PROBLEM DETAILS: From the records below, take each line where the string "есть" shows up and copy it.

*** PROVIDED ENTRIES Section Begins ***

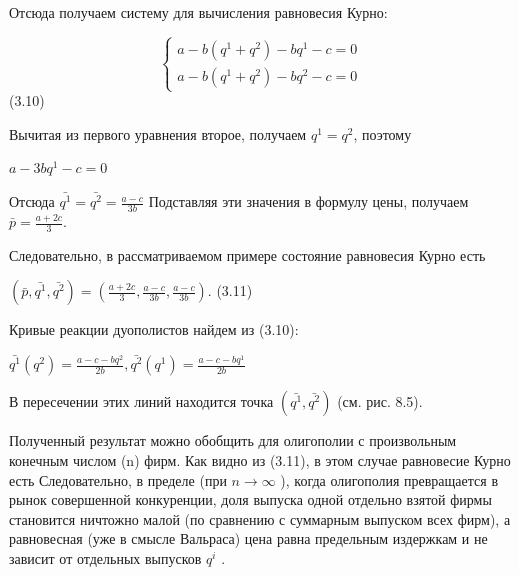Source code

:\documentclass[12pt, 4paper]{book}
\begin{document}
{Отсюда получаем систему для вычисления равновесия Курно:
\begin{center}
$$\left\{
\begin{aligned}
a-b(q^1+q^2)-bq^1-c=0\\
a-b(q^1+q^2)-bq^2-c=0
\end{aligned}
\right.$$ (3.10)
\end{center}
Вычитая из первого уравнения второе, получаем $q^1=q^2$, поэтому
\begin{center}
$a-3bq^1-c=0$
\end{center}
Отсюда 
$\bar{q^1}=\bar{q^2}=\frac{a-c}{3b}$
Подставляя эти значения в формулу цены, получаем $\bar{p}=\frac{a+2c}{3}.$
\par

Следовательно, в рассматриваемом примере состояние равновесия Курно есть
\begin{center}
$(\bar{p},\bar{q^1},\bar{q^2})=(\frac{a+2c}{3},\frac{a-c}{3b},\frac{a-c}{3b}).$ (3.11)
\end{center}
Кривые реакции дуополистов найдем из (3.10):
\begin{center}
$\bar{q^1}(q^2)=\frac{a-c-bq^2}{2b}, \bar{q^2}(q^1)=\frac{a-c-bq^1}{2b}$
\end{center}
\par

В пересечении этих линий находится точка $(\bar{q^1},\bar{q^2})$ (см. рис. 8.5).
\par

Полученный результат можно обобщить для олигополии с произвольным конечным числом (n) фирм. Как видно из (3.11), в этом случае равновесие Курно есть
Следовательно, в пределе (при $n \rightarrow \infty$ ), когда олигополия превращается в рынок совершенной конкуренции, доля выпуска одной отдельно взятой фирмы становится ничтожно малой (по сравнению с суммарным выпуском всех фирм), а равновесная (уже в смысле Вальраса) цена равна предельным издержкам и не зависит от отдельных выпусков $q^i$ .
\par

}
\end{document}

*** PROVIDED ENTRIES Section Ends ***

ANSWER AREA:
Следовательно, в рассматриваемом примере состояние равновесия Курно есть
Полученный результат можно обобщить для олигополии с произвольным конечным числом (n) фирм. Как видно из (3.11), в этом случае равновесие Курно есть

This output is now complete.